I'm submitting this as RFC because:
1. This is my first contribution to the KVM/arm64 subsystem
2. I want to confirm if this approach is architecturally sound
3. I'd like feedback on potential corner cases I may have missed:
   - Could there be scenarios where secondary vCPUs need their own flushes?
   - Is the assumption about vcpu0 always being first valid?

Implementation details:
- The patch identifies vcpu0 by checking if vcpu->vcpu_id == 0

Testing with a 64-core VM with 128GB memory using hugepages shows dramatic
performance improvements, reducing busybox boot time from 33s to 5s.

I'd appreciate any feedback on the correctness and approach of this optimization.

Jiayuan Liang (1):
  KVM: arm: Optimize cache flush by only flushing on vcpu0

 arch/arm64/kvm/mmu.c | 6 ++++--
 1 file changed, 4 insertions(+), 2 deletions(-)

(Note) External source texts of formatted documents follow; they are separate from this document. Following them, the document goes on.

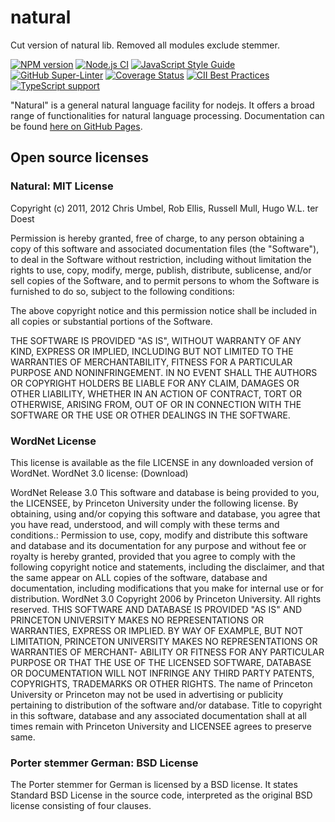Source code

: # natural

Cut version of natural lib. Removed all modules exclude stemmer.

[![NPM version](https://img.shields.io/npm/v/natural.svg)](https://www.npmjs.com/package/natural)
[![Node.js CI](https://github.com/NaturalNode/natural/workflows/Node.js%20CI/badge.svg)](https://github.com/marketplace/actions/setup-node-js-environment)
[![JavaScript Style Guide](https://img.shields.io/badge/code_style-standard-brightgreen.svg)](https://standardjs.com)
[![GitHub Super-Linter](https://github.com/NaturalNode/natural/workflows/Lint%20Code%20Base/badge.svg)](https://github.com/marketplace/actions/super-linter)
[![Coverage Status](https://coveralls.io/repos/github/NaturalNode/natural/badge.svg?branch=master)](https://coveralls.io/github/NaturalNode/natural?branch=master)
[![CII Best Practices](https://bestpractices.coreinfrastructure.org/projects/4651/badge)](https://bestpractices.coreinfrastructure.org/projects/4651)
[![TypeScript support](https://img.shields.io/badge/TypeScript-007ACC?style=for-the-badge&logo=typescript&logoColor=white)](https://www.typescriptlang.org/)

"Natural" is a general natural language facility for nodejs. It offers a broad range of functionalities for natural language processing. Documentation can be found [here on GitHub Pages](http://naturalnode.github.io/natural/).


## Open source licenses

### Natural: MIT License

Copyright (c) 2011, 2012 Chris Umbel, Rob Ellis, Russell Mull, Hugo W.L. ter Doest

Permission is hereby granted, free of charge, to any person obtaining a copy
of this software and associated documentation files (the "Software"), to deal
in the Software without restriction, including without limitation the rights
to use, copy, modify, merge, publish, distribute, sublicense, and/or sell
copies of the Software, and to permit persons to whom the Software is
furnished to do so, subject to the following conditions:

The above copyright notice and this permission notice shall be included in
all copies or substantial portions of the Software.

THE SOFTWARE IS PROVIDED "AS IS", WITHOUT WARRANTY OF ANY KIND, EXPRESS OR
IMPLIED, INCLUDING BUT NOT LIMITED TO THE WARRANTIES OF MERCHANTABILITY,
FITNESS FOR A PARTICULAR PURPOSE AND NONINFRINGEMENT. IN NO EVENT SHALL THE
AUTHORS OR COPYRIGHT HOLDERS BE LIABLE FOR ANY CLAIM, DAMAGES OR OTHER
LIABILITY, WHETHER IN AN ACTION OF CONTRACT, TORT OR OTHERWISE, ARISING FROM,
OUT OF OR IN CONNECTION WITH THE SOFTWARE OR THE USE OR OTHER DEALINGS IN
THE SOFTWARE.

### WordNet License

This license is available as the file LICENSE in any downloaded version of WordNet.
WordNet 3.0 license: (Download)

WordNet Release 3.0 This software and database is being provided to you, the
LICENSEE, by Princeton University under the following license. By obtaining,
using and/or copying this software and database, you agree that you have read,
understood, and will comply with these terms and conditions.: Permission to use,
copy, modify and distribute this software and database and its documentation for
any purpose and without fee or royalty is hereby granted, provided that you
agree to comply with the following copyright notice and statements, including
the disclaimer, and that the same appear on ALL copies of the software, database
and documentation, including modifications that you make for internal use or for
distribution. WordNet 3.0 Copyright 2006 by Princeton University. All rights
reserved. THIS SOFTWARE AND DATABASE IS PROVIDED "AS IS" AND PRINCETON
UNIVERSITY MAKES NO REPRESENTATIONS OR WARRANTIES, EXPRESS OR IMPLIED. BY WAY OF
EXAMPLE, BUT NOT LIMITATION, PRINCETON UNIVERSITY MAKES NO REPRESENTATIONS OR
WARRANTIES OF MERCHANT- ABILITY OR FITNESS FOR ANY PARTICULAR PURPOSE OR THAT
THE USE OF THE LICENSED SOFTWARE, DATABASE OR DOCUMENTATION WILL NOT INFRINGE
ANY THIRD PARTY PATENTS, COPYRIGHTS, TRADEMARKS OR OTHER RIGHTS. The name of
Princeton University or Princeton may not be used in advertising or publicity
pertaining to distribution of the software and/or database. Title to copyright
in this software, database and any associated documentation shall at all times
remain with Princeton University and LICENSEE agrees to preserve same.

### Porter stemmer German: BSD License

The Porter stemmer for German is licensed by a BSD license. It states Standard BSD License in the source code, interpreted as the original BSD license consisting of four clauses.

base-commit: fc96b232f8e7c0a6c282f47726b2ff6a5fb341d2
--
2.43.0

^ permalink raw reply	[flat|nested] 3+ messages in thread

* [RFC PATCH 1/1]     KVM: arm: Optimize cache flush by only flushing on vcpu0
  2025-04-18 10:22 [RFC PATCH 0/1] KVM-arm: Optimize cache flush by only flushing on vcpu0 Jiayuan Liang
@ 2025-04-18 10:22 ` Jiayuan Liang
  2025-04-18 13:10 ` [RFC PATCH 0/1] KVM-arm: " Marc Zyngier
  1 sibling, 0 replies; 3+ messages in thread
From: Jiayuan Liang @ 2025-04-18 10:22 UTC (permalink / raw)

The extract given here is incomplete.